## Required action
Output the data below in full, character for character.

## Input records
◆ ◆ ◆ ◆ ◆ ◆ ◆
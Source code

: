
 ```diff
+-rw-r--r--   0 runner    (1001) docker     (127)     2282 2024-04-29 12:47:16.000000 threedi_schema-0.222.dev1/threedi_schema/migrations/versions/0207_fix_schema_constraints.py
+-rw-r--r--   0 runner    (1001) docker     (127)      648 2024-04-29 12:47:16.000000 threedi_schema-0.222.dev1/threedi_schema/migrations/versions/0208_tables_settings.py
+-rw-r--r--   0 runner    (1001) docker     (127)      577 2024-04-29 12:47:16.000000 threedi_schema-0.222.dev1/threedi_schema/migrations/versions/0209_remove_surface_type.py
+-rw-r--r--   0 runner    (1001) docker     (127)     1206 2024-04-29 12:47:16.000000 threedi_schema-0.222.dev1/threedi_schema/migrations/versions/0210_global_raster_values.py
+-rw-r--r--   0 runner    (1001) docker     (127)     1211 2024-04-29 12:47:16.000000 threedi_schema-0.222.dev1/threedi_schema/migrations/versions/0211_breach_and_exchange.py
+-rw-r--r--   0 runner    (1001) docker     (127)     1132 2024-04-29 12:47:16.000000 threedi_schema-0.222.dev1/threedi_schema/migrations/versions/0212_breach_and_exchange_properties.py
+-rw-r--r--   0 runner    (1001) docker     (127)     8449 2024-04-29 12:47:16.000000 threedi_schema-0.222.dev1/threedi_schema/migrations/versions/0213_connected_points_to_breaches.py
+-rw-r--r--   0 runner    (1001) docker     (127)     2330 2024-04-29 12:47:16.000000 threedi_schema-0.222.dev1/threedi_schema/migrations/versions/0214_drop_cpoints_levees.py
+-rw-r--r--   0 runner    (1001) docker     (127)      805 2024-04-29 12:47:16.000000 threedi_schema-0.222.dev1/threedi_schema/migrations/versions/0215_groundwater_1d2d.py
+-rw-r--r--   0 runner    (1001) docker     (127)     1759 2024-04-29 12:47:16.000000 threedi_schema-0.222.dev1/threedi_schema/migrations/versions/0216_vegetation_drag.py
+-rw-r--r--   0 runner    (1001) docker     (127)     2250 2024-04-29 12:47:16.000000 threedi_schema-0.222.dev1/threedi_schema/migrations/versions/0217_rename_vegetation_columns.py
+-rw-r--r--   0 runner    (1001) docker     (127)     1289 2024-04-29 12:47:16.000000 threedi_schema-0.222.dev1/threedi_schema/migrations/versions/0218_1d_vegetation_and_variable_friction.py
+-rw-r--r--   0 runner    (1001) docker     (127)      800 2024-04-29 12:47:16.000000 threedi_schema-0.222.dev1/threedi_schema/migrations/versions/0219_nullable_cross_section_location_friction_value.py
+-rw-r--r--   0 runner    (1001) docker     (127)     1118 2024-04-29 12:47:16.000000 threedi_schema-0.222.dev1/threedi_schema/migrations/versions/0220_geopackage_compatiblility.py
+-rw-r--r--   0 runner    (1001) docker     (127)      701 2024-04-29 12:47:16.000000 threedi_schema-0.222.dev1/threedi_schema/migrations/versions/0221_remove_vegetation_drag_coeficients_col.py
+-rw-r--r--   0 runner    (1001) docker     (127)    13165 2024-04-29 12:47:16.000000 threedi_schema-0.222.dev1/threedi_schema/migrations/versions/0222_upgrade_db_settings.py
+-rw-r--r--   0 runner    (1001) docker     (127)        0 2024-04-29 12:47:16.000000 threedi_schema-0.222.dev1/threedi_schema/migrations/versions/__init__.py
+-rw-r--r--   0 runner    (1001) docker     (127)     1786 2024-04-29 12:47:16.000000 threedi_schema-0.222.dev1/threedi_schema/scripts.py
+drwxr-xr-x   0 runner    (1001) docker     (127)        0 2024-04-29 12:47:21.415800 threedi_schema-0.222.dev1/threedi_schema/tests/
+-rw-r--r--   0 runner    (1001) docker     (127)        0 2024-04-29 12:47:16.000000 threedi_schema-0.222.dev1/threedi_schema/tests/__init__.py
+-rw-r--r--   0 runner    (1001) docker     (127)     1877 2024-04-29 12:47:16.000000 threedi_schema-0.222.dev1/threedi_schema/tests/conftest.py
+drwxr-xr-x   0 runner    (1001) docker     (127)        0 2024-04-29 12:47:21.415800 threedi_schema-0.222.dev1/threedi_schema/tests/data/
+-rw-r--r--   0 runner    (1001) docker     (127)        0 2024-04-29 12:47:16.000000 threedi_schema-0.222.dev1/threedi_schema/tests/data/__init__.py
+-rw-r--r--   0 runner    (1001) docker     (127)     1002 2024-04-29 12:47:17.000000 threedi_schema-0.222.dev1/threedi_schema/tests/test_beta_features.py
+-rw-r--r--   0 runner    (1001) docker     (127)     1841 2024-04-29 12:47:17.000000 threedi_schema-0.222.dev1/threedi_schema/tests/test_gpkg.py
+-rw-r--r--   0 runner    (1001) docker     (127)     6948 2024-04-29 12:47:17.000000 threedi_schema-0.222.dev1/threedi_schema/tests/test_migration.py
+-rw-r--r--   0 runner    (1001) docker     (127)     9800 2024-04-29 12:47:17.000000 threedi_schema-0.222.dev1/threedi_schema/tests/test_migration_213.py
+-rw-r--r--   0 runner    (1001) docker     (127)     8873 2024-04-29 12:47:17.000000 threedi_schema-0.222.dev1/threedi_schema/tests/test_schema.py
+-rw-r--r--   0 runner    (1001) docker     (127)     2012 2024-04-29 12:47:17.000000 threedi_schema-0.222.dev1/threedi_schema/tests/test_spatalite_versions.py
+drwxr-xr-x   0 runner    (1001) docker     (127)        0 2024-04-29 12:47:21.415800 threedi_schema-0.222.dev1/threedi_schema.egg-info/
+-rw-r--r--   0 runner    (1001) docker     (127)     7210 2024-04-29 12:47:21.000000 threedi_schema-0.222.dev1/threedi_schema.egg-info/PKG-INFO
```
◆ ◆ ◆ ◆ ◆ ◆ ◆
## Answer for this exercise
Source code

:
 ```diff
+-rw-r--r--   0 runner    (1001) docker     (127)     2282 2024-04-29 12:47:16.000000 threedi_schema-0.222.dev1/threedi_schema/migrations/versions/0207_fix_schema_constraints.py
+-rw-r--r--   0 runner    (1001) docker     (127)      648 2024-04-29 12:47:16.000000 threedi_schema-0.222.dev1/threedi_schema/migrations/versions/0208_tables_settings.py
+-rw-r--r--   0 runner    (1001) docker     (127)      577 2024-04-29 12:47:16.000000 threedi_schema-0.222.dev1/threedi_schema/migrations/versions/0209_remove_surface_type.py
+-rw-r--r--   0 runner    (1001) docker     (127)     1206 2024-04-29 12:47:16.000000 threedi_schema-0.222.dev1/threedi_schema/migrations/versions/0210_global_raster_values.py
+-rw-r--r--   0 runner    (1001) docker     (127)     1211 2024-04-29 12:47:16.000000 threedi_schema-0.222.dev1/threedi_schema/migrations/versions/0211_breach_and_exchange.py
+-rw-r--r--   0 runner    (1001) docker     (127)     1132 2024-04-29 12:47:16.000000 threedi_schema-0.222.dev1/threedi_schema/migrations/versions/0212_breach_and_exchange_properties.py
+-rw-r--r--   0 runner    (1001) docker     (127)     8449 2024-04-29 12:47:16.000000 threedi_schema-0.222.dev1/threedi_schema/migrations/versions/0213_connected_points_to_breaches.py
+-rw-r--r--   0 runner    (1001) docker     (127)     2330 2024-04-29 12:47:16.000000 threedi_schema-0.222.dev1/threedi_schema/migrations/versions/0214_drop_cpoints_levees.py
+-rw-r--r--   0 runner    (1001) docker     (127)      805 2024-04-29 12:47:16.000000 threedi_schema-0.222.dev1/threedi_schema/migrations/versions/0215_groundwater_1d2d.py
+-rw-r--r--   0 runner    (1001) docker     (127)     1759 2024-04-29 12:47:16.000000 threedi_schema-0.222.dev1/threedi_schema/migrations/versions/0216_vegetation_drag.py
+-rw-r--r--   0 runner    (1001) docker     (127)     2250 2024-04-29 12:47:16.000000 threedi_schema-0.222.dev1/threedi_schema/migrations/versions/0217_rename_vegetation_columns.py
+-rw-r--r--   0 runner    (1001) docker     (127)     1289 2024-04-29 12:47:16.000000 threedi_schema-0.222.dev1/threedi_schema/migrations/versions/0218_1d_vegetation_and_variable_friction.py
+-rw-r--r--   0 runner    (1001) docker     (127)      800 2024-04-29 12:47:16.000000 threedi_schema-0.222.dev1/threedi_schema/migrations/versions/0219_nullable_cross_section_location_friction_value.py
+-rw-r--r--   0 runner    (1001) docker     (127)     1118 2024-04-29 12:47:16.000000 threedi_schema-0.222.dev1/threedi_schema/migrations/versions/0220_geopackage_compatiblility.py
+-rw-r--r--   0 runner    (1001) docker     (127)      701 2024-04-29 12:47:16.000000 threedi_schema-0.222.dev1/threedi_schema/migrations/versions/0221_remove_vegetation_drag_coeficients_col.py
+-rw-r--r--   0 runner    (1001) docker     (127)    13165 2024-04-29 12:47:16.000000 threedi_schema-0.222.dev1/threedi_schema/migrations/versions/0222_upgrade_db_settings.py
+-rw-r--r--   0 runner    (1001) docker     (127)        0 2024-04-29 12:47:16.000000 threedi_schema-0.222.dev1/threedi_schema/migrations/versions/__init__.py
+-rw-r--r--   0 runner    (1001) docker     (127)     1786 2024-04-29 12:47:16.000000 threedi_schema-0.222.dev1/threedi_schema/scripts.py
+drwxr-xr-x   0 runner    (1001) docker     (127)        0 2024-04-29 12:47:21.415800 threedi_schema-0.222.dev1/threedi_schema/tests/
+-rw-r--r--   0 runner    (1001) docker     (127)        0 2024-04-29 12:47:16.000000 threedi_schema-0.222.dev1/threedi_schema/tests/__init__.py
+-rw-r--r--   0 runner    (1001) docker     (127)     1877 2024-04-29 12:47:16.000000 threedi_schema-0.222.dev1/threedi_schema/tests/conftest.py
+drwxr-xr-x   0 runner    (1001) docker     (127)        0 2024-04-29 12:47:21.415800 threedi_schema-0.222.dev1/threedi_schema/tests/data/
+-rw-r--r--   0 runner    (1001) docker     (127)        0 2024-04-29 12:47:16.000000 threedi_schema-0.222.dev1/threedi_schema/tests/data/__init__.py
+-rw-r--r--   0 runner    (1001) docker     (127)     1002 2024-04-29 12:47:17.000000 threedi_schema-0.222.dev1/threedi_schema/tests/test_beta_features.py
+-rw-r--r--   0 runner    (1001) docker     (127)     1841 2024-04-29 12:47:17.000000 threedi_schema-0.222.dev1/threedi_schema/tests/test_gpkg.py
+-rw-r--r--   0 runner    (1001) docker     (127)     6948 2024-04-29 12:47:17.000000 threedi_schema-0.222.dev1/threedi_schema/tests/test_migration.py
+-rw-r--r--   0 runner    (1001) docker     (127)     9800 2024-04-29 12:47:17.000000 threedi_schema-0.222.dev1/threedi_schema/tests/test_migration_213.py
+-rw-r--r--   0 runner    (1001) docker     (127)     8873 2024-04-29 12:47:17.000000 threedi_schema-0.222.dev1/threedi_schema/tests/test_schema.py
+-rw-r--r--   0 runner    (1001) docker     (127)     2012 2024-04-29 12:47:17.000000 threedi_schema-0.222.dev1/threedi_schema/tests/test_spatalite_versions.py
+drwxr-xr-x   0 runner    (1001) docker     (127)        0 2024-04-29 12:47:21.415800 threedi_schema-0.222.dev1/threedi_schema.egg-info/
+-rw-r--r--   0 runner    (1001) docker     (127)     7210 2024-04-29 12:47:21.000000 threedi_schema-0.222.dev1/threedi_schema.egg-info/PKG-INFO
```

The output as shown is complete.